2233 前に進む為のxの問い編 608
「認めよう。フィアチェリーゼ様が認めた存在。それだけの価値が貴様にはあると。だが忘れるな。月の玉座に最もふさわしい人物はフィアチェリーゼ様だ」
そういった妖精王ミレニアム。そしてそのままローレが放った。大規模な魔法の前に消えていく。けど最後のセリフ的に、死んだわけじゃないだろう。きっと撤退したんだ。やっぱりあれは分身とかか? それともそういう魔法があるのか? わかんないが、なんとなく妖精王ミレニアムとの決着をつける場所は『月』なんだと思った。
僕は空を見つめる。そこにはいつもよりも主張激しめな月が見える。今まではあんまり気にしてなかったんだけどね。なんかでかくなってる気がする。それこそクレーターが見えるくらいに。近づいてきてる? もしかして脅すために月を落とすぞ……とか言ってきそうである。実際月ほどの質量の物体が落ちてきたら、地表の生物とか絶滅しそうだからね。

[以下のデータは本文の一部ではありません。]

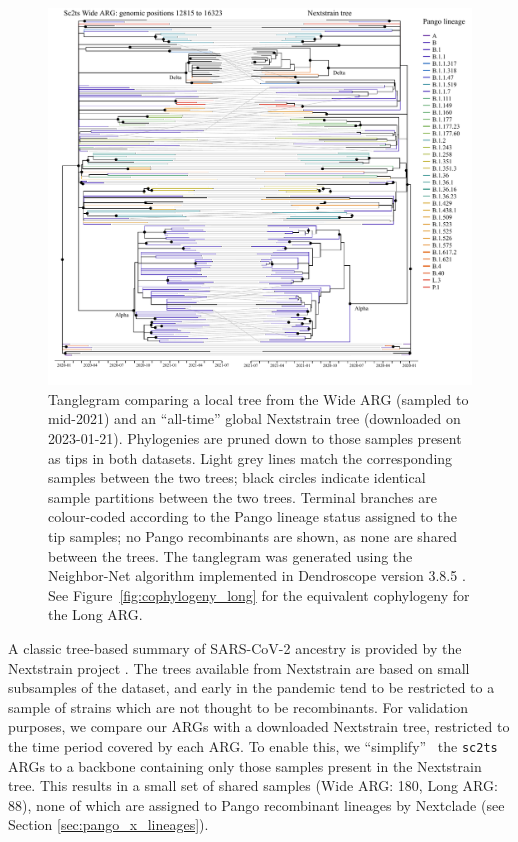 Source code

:\documentclass{article}
\begin{document}
\begin{figure} \centering
\includegraphics[width=\textwidth]{figures/cophylogeny_wide.pdf}
\caption{\label{fig:cophylogeny}
Tanglegram comparing a local tree from the Wide ARG
(sampled to mid-2021) and an ``all-time'' global Nextstrain tree
(downloaded on 2023-01-21).
Phylogenies are pruned down to those samples present as tips in both datasets. Light grey
lines match the corresponding samples between the two trees; black circles
indicate identical sample partitions between the two trees. Terminal branches
are colour-coded according to the Pango lineage status assigned to the tip
samples; no Pango recombinants are shown, as none are shared between the trees.
The tanglegram was generated using the Neighbor-Net algorithm
\citep{Scornavacca2011-mg} implemented in Dendroscope version 3.8.5
\citep{Huson2012-ys}. See Figure~\ref{fig:cophylogeny_long} for the equivalent
cophylogeny for the Long ARG.}
\end{figure}

A classic tree-based summary of SARS-CoV-2 ancestry is provided
by the Nextstrain project \citep{Hadfield2018-ef}. The trees
available from Nextstrain are based on small subsamples of the
dataset, and early in the pandemic tend to be restricted to
a sample of strains which are not thought to be recombinants.
For validation purposes, we compare our ARGs with
a downloaded Nextstrain tree, restricted to the time period
covered by each ARG. To enable this, we ``simplify''~\citep{Kelleher2018-xc}
the \texttt{sc2ts} ARGs to a backbone containing only those samples
present in the Nextstrain tree. This results in a small set of shared
samples (Wide ARG: 180, Long ARG: 88), none of which are
assigned to Pango recombinant lineages by Nextclade (see Section
\ref{sec:pango_x_lineages}).
\end{document}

「逃げたようね。全く逃げるくらいなら私のゲートに協力して逃げなさいよ」
そんなことをいって空から降りてくるローレはなんかとても仰々しい見た目をしてた。いつもの服……装備じゃない。なんかそれこそ精霊達の一部がその身に現れてるような……そんな見た目だ。
確かフィアとも融合とかできるんだよなこいつ? なら、他の精霊とそれをしてる状態がこれ? けどこれって……
「お前、その姿……」
「ん? ああ、これね」
そういってローレはその姿を解いた。そして口元に手を持っていきこういうよ。
「内緒」
――ってね。別にローレだからドキンとかしない。ただやっぱりこいつは計り知れないなって思った。さっきの魔法だってそうだ。僕は周囲を見る。はっきり言ってかなり大変なことになってしまった。焦土……って多分こんな感じなんだろうなって……そんな風に思える光景。
実際クリスタルの森は、森全体がクリスタルだからさ……燃えるってことはない。クリスタルは燃えないだろう。けど、その代わりにほぼ砕けてる。それに熱されて溶かされたりしてる。
もう森の形をたもってない。こんなことができるんだ。それも一人で……実際魔法にはこれだけの可能性かあるとは思ってたけど……これは一人でやっていい規模か?
普通ならきっとこの規模の大魔法ってそれこそ複合魔法とかで数十人の詠唱を合わせてやるような……そんな大魔法クラスの魔法だと思う。それを一人で……やっぱりこいつの魔法はなんか頭一つ……いや二つくらい抜けてる。
「まあ妖精王には逃げられたけど、妖精はまだいるしいっか」
「ひっ!?」
なんか妖精王ににらまれるよりもローレの視線を怖がってるように見える一般普通妖精。まあ実際、妖精の里もこの状態だとどうなったかもわかんないからな。確実に生き延びてるこの妖精を使うしかない――ってのはある。ご愁傷様。